What packages would we have?

  • gromacs.core: main functionality (tools, config, utilities, ...), creates gromacs.grompp etc by monkey patching
  • gromacs.fileformats: file format readers like the XVG reader which are independent from the rest; they might have dependencies on utilities so might not be easily feasible to make it independent
  • gromacs.recipes: need to find a better name, but basically things like setup, cbook, scaling, ... anything else that can be considered building blocks for workflows but which might not be used by everyone (e.g., many power users like to write their own system setup code); most of gw-* scripts would be installed by this package.
  • gromacs.management: need a better name... but basically manager and qsub: these are lightweight attempts at workflow managements. qsub is being used e.g. in MDPOW and needs to remain available.
  • gromacs.plugins: the legacy analysis plugins; I am not sure if this is even used by anyone so I would not spend too much time making it nice... as long as it works it will be fine. (I use `gw-fit_strip_trajectories.py which uses one of the plugins but for pretty much everything else have been using MDAnalysis).

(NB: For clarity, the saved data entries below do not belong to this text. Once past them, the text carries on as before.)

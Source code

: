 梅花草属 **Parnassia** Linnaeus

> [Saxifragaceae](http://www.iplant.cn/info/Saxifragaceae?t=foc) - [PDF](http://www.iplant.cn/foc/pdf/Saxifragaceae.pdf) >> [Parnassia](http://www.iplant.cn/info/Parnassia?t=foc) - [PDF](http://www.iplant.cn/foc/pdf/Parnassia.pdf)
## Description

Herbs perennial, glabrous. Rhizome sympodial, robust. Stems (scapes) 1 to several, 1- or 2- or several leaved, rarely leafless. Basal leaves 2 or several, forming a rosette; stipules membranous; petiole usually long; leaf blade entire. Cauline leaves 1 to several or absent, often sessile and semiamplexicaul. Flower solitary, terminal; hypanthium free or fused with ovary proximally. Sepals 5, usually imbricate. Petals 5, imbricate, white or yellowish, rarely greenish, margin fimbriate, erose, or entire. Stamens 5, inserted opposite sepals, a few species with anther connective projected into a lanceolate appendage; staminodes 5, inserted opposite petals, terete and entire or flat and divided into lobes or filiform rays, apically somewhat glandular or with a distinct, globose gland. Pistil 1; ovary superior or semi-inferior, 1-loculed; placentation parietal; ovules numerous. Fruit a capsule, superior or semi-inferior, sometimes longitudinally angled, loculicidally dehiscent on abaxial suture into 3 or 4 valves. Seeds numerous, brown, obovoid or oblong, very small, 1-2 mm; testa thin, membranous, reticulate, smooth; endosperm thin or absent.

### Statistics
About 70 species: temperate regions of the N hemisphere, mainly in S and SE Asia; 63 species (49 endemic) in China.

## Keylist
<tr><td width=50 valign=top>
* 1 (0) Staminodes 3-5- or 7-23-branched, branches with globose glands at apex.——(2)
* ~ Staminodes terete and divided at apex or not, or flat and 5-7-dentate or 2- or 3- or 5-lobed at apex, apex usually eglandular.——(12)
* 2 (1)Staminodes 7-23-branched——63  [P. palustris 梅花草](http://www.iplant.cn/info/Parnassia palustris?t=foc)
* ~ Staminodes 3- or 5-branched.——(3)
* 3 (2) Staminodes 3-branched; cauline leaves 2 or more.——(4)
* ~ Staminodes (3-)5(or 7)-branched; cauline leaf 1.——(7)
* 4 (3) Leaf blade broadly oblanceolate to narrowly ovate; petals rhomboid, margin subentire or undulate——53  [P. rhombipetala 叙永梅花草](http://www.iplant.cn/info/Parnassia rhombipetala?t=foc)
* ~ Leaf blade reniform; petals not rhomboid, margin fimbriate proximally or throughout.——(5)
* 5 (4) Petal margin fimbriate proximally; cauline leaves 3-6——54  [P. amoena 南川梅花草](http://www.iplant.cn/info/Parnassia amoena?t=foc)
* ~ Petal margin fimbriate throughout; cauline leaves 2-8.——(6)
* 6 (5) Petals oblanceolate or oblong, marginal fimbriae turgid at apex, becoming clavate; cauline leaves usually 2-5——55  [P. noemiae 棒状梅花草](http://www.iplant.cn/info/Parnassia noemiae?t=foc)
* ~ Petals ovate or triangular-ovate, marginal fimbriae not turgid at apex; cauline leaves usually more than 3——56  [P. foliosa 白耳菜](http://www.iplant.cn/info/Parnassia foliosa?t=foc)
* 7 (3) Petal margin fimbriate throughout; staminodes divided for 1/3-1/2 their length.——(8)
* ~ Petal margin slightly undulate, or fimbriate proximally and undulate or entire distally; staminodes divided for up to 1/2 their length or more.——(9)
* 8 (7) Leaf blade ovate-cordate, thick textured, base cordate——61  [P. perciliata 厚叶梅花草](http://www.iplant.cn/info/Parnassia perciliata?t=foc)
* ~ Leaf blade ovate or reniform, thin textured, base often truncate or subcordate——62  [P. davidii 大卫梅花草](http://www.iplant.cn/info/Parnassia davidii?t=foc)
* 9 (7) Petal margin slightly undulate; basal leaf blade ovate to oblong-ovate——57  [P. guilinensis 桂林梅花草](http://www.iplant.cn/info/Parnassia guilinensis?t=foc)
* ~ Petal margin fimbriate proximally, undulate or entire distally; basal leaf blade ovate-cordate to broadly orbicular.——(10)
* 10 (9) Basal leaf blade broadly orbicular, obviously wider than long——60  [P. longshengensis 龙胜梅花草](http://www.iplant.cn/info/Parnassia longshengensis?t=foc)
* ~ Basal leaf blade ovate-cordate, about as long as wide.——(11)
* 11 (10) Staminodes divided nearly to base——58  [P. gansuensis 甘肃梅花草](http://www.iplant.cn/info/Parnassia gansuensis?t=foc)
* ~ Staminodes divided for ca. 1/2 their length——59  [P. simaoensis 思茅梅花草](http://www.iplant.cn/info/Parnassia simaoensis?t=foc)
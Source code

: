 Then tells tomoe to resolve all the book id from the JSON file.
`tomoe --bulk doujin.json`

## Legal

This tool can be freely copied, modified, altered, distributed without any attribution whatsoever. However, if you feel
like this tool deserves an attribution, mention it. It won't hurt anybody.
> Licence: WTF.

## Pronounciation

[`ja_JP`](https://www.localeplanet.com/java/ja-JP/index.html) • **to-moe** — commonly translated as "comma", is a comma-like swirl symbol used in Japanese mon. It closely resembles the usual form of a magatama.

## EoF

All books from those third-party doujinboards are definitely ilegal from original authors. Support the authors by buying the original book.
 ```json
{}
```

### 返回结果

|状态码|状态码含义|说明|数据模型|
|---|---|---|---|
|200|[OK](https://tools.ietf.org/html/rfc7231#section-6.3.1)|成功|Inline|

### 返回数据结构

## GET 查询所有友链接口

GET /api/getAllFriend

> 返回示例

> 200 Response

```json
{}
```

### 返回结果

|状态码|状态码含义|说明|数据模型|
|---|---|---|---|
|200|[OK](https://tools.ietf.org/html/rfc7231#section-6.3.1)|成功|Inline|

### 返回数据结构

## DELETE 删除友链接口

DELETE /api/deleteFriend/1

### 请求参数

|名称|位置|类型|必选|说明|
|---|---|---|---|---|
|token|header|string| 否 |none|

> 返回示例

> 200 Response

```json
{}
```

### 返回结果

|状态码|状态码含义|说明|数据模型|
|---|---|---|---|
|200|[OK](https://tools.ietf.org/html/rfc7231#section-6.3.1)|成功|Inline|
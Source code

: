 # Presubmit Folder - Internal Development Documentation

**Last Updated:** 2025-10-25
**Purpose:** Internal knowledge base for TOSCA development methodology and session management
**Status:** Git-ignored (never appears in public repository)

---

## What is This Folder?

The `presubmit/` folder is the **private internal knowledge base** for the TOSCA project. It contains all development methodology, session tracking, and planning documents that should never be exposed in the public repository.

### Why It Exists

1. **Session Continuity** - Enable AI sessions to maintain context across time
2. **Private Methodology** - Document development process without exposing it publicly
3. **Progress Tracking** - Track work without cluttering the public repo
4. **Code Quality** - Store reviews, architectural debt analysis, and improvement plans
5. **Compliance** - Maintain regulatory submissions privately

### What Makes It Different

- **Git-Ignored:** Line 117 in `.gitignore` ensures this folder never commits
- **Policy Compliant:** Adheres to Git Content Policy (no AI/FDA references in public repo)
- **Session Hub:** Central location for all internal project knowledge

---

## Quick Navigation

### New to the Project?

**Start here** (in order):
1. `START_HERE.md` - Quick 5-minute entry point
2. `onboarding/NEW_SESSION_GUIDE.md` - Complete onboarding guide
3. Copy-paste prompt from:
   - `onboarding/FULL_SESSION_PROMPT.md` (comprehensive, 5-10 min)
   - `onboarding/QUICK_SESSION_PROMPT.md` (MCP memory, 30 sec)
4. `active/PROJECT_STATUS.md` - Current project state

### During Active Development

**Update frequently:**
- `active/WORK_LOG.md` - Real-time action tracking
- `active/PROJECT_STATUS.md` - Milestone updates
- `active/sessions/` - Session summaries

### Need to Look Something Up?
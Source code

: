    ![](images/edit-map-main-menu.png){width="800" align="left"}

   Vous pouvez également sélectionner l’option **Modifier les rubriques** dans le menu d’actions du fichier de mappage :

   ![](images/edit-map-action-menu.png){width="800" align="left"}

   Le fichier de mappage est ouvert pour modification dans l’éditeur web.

EDIT: Perhaps we shouldn't overdo it with packages that only contain a few modules. Something along

  • gromacs.core (including fileformats)
  • gromacs.toolbox (including setup, cbook, manager, qsub)
  • gromacs.analysis (or plugins?)

would work?

We can make gromacs.analysis deprecated. Or if it's legacy then we just drop it.

recipes, fileformats, management and analysis may deserve a separated package each. But tools, config and utilities can be at the same repository and doesn't need monkey patching or whatever.

As gnuplot, XVG is an almost complete language and Gromacs usage is very specific to plot one or two series along the time. So almost every XVG reader is incomplete or specific except xmgrace.

Did you saw the new_core branch? I'll do a PR. And on gmxscript there are one useful utility that is MDPReader, it can extend basic MDP files on the fly.

grompp(
  f=MDP['sd.mdp', {
    'integrator': 'steep',
    'emtol': 10.0,
    'nsteps': 10000}],
  c='ions.gro',
  o='sd.tpr'
)

Or maybe yet without a template file:

 MDP[{
  'integrator': 'steep',
  'emtol': 10.0,
  'nsteps': 10000
}]

Then a function mdp() becomes more elegant.

With these changes GromacsWrapper looks more like utilities than a complete library or framework, which is a gain in my opinion.

My vote, FWIW: keep it simple. I think cutting out complex analysis entirely is a good idea, especially if this isn't really getting any use these days. I'd rather have the library give an interface in Python to the GROMACS tools and nothing more, since we already have enough things to maintain these days that do just about everything else, but with more flexibility.

From my experience with datreant, I'm thinking of doing the same kind of cutting down to bare essentials there, too, since trying to do everything means maintaining lots of non-general-purpose code, and there are only so many hours in the day.

@orbeckst in that case can I focus on this for an afternoon or so? It'll be a massive PR (mostly removing an entire chunk of the library), but it will really help me finish up #44 so we can move on.

Yes, please do.

Can you dump what you cut out into a separate repo? It's going to look like a junk yard but it will give us a way to go back to it if ever need to (without digging into the history).